Román Macaya, Executive President of the CCSS, calls for sanity because he knows that this “creates discord” among officials. Thus, the agreements that exempted the workers of the Fund from some articles of the Law on Strengthening of Public Finances, are now without effect.
According to the Comptroller:
-The CCSS could not sign the agreements because the agreements of February and August 2019 do not constitute administrative declarations of rights, the CCSS must refrain from initiating a judicial process of injury or any other type of administrative procedure for the declaration.
-The CCSS must apply Title III of the Law on Strengthening of Public Finance, No. 9635, under the conditions, terms and deadlines established in said standard.

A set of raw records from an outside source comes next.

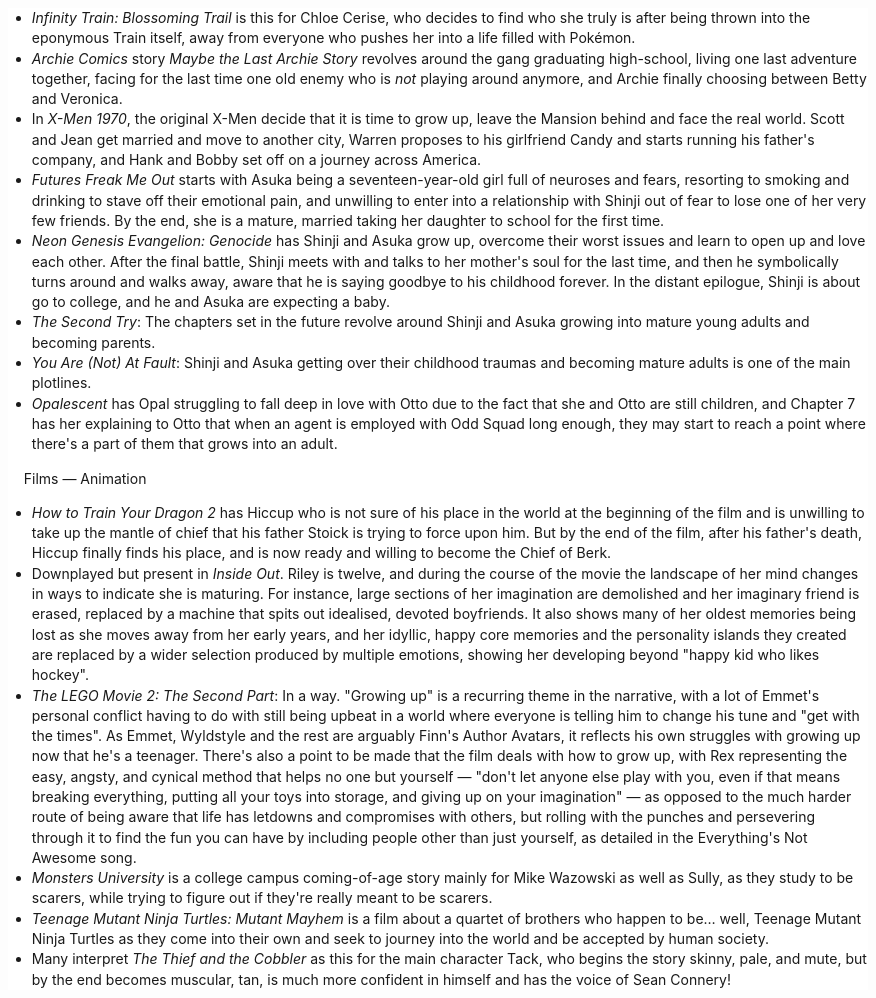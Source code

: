 -   _Infinity Train: Blossoming Trail_ is this for Chloe Cerise, who decides to find who she truly is after being thrown into the eponymous Train itself, away from everyone who pushes her into a life filled with Pokémon.
-   _Archie Comics_ story _Maybe the Last Archie Story_ revolves around the gang graduating high-school, living one last adventure together, facing for the last time one old enemy who is _not_ playing around anymore, and Archie finally choosing between Betty and Veronica.
-   In _X-Men 1970_, the original X-Men decide that it is time to grow up, leave the Mansion behind and face the real world. Scott and Jean get married and move to another city, Warren proposes to his girlfriend Candy and starts running his father's company, and Hank and Bobby set off on a journey across America.
-   _Futures Freak Me Out_ starts with Asuka being a seventeen-year-old girl full of neuroses and fears, resorting to smoking and drinking to stave off their emotional pain, and unwilling to enter into a relationship with Shinji out of fear to lose one of her very few friends. By the end, she is a mature, married taking her daughter to school for the first time.
-   _Neon Genesis Evangelion: Genocide_ has Shinji and Asuka grow up, overcome their worst issues and learn to open up and love each other. After the final battle, Shinji meets with and talks to her mother's soul for the last time, and then he symbolically turns around and walks away, aware that he is saying goodbye to his childhood forever. In the distant epilogue, Shinji is about go to college, and he and Asuka are expecting a baby.
-   _The Second Try_: The chapters set in the future revolve around Shinji and Asuka growing into mature young adults and becoming parents.
-   _You Are (Not) At Fault_: Shinji and Asuka getting over their childhood traumas and becoming mature adults is one of the main plotlines.
-   _Opalescent_ has Opal struggling to fall deep in love with Otto due to the fact that she and Otto are still children, and Chapter 7 has her explaining to Otto that when an agent is employed with Odd Squad long enough, they may start to reach a point where there's a part of them that grows into an adult.

    Films — Animation 

-   _How to Train Your Dragon 2_ has Hiccup who is not sure of his place in the world at the beginning of the film and is unwilling to take up the mantle of chief that his father Stoick is trying to force upon him. But by the end of the film, after his father's death, Hiccup finally finds his place, and is now ready and willing to become the Chief of Berk.
-   Downplayed but present in _Inside Out_. Riley is twelve, and during the course of the movie the landscape of her mind changes in ways to indicate she is maturing. For instance, large sections of her imagination are demolished and her imaginary friend is erased, replaced by a machine that spits out idealised, devoted boyfriends. It also shows many of her oldest memories being lost as she moves away from her early years, and her idyllic, happy core memories and the personality islands they created are replaced by a wider selection produced by multiple emotions, showing her developing beyond "happy kid who likes hockey".
-   _The LEGO Movie 2: The Second Part_: In a way. "Growing up" is a recurring theme in the narrative, with a lot of Emmet's personal conflict having to do with still being upbeat in a world where everyone is telling him to change his tune and "get with the times". As Emmet, Wyldstyle and the rest are arguably Finn's Author Avatars, it reflects his own struggles with growing up now that he's a teenager. There's also a point to be made that the film deals with how to grow up, with Rex representing the easy, angsty, and cynical method that helps no one but yourself — "don't let anyone else play with you, even if that means breaking everything, putting all your toys into storage, and giving up on your imagination" — as opposed to the much harder route of being aware that life has letdowns and compromises with others, but rolling with the punches and persevering through it to find the fun you can have by including people other than just yourself, as detailed in the Everything's Not Awesome song.
-   _Monsters University_ is a college campus coming-of-age story mainly for Mike Wazowski as well as Sully, as they study to be scarers, while trying to figure out if they're really meant to be scarers.
-   _Teenage Mutant Ninja Turtles: Mutant Mayhem_ is a film about a quartet of brothers who happen to be… well, Teenage Mutant Ninja Turtles as they come into their own and seek to journey into the world and be accepted by human society.
-   Many interpret _The Thief and the Cobbler_ as this for the main character Tack, who begins the story skinny, pale, and mute, but by the end becomes muscular, tan, is much more confident in himself and has the voice of Sean Connery!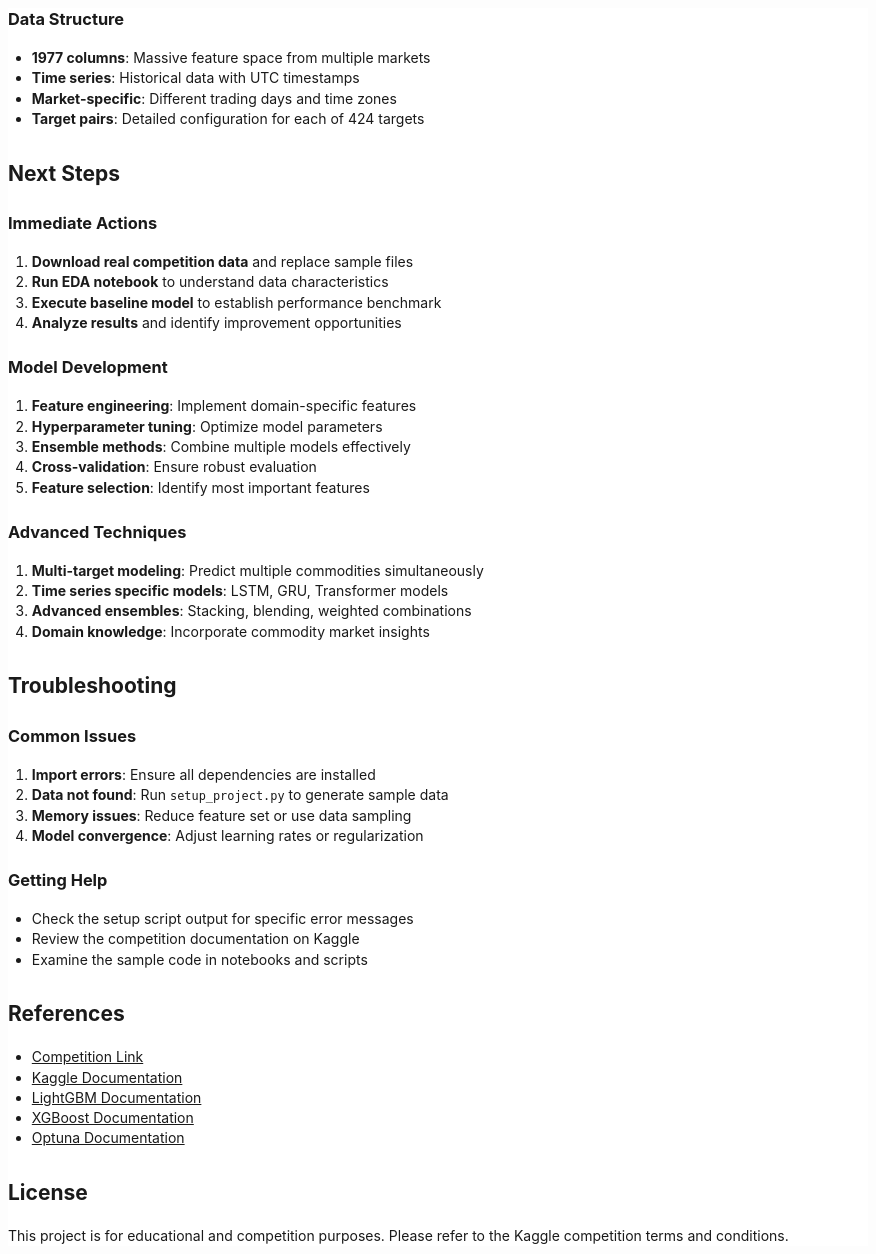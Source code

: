 ### Data Structure
- **1977 columns**: Massive feature space from multiple markets
- **Time series**: Historical data with UTC timestamps
- **Market-specific**: Different trading days and time zones
- **Target pairs**: Detailed configuration for each of 424 targets

## Next Steps

### Immediate Actions
1. **Download real competition data** and replace sample files
2. **Run EDA notebook** to understand data characteristics
3. **Execute baseline model** to establish performance benchmark
4. **Analyze results** and identify improvement opportunities

### Model Development
1. **Feature engineering**: Implement domain-specific features
2. **Hyperparameter tuning**: Optimize model parameters
3. **Ensemble methods**: Combine multiple models effectively
4. **Cross-validation**: Ensure robust evaluation
5. **Feature selection**: Identify most important features

### Advanced Techniques
1. **Multi-target modeling**: Predict multiple commodities simultaneously
2. **Time series specific models**: LSTM, GRU, Transformer models
3. **Advanced ensembles**: Stacking, blending, weighted combinations
4. **Domain knowledge**: Incorporate commodity market insights

## Troubleshooting

### Common Issues
1. **Import errors**: Ensure all dependencies are installed
2. **Data not found**: Run `setup_project.py` to generate sample data
3. **Memory issues**: Reduce feature set or use data sampling
4. **Model convergence**: Adjust learning rates or regularization

### Getting Help
- Check the setup script output for specific error messages
- Review the competition documentation on Kaggle
- Examine the sample code in notebooks and scripts

## References
- [Competition Link](https://kaggle.com/competitions/mitsui-commodity-prediction-challenge)
- [Kaggle Documentation](https://www.kaggle.com/docs)
- [LightGBM Documentation](https://lightgbm.readthedocs.io/)
- [XGBoost Documentation](https://xgboost.readthedocs.io/)
- [Optuna Documentation](https://optuna.readthedocs.io/)

## License
This project is for educational and competition purposes. Please refer to the Kaggle competition terms and conditions.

This would make the institution to run with its payment systems, since it should meet the same deadline given to the rest of the public sector institutions and not use the projected term mentioned by the CCSS for at least two years.
-The CCSS authorities must hold an extraordinary session within a maximum period of five working days after the notification of this document, in accordance with the provisions of article 18 of the CCSS Constitutive Law, so that said authorities adopt the agreements that accredit compliance with the provisions in points 3.1 and 3.2 and send a copy to the Comptroller General of the Republic.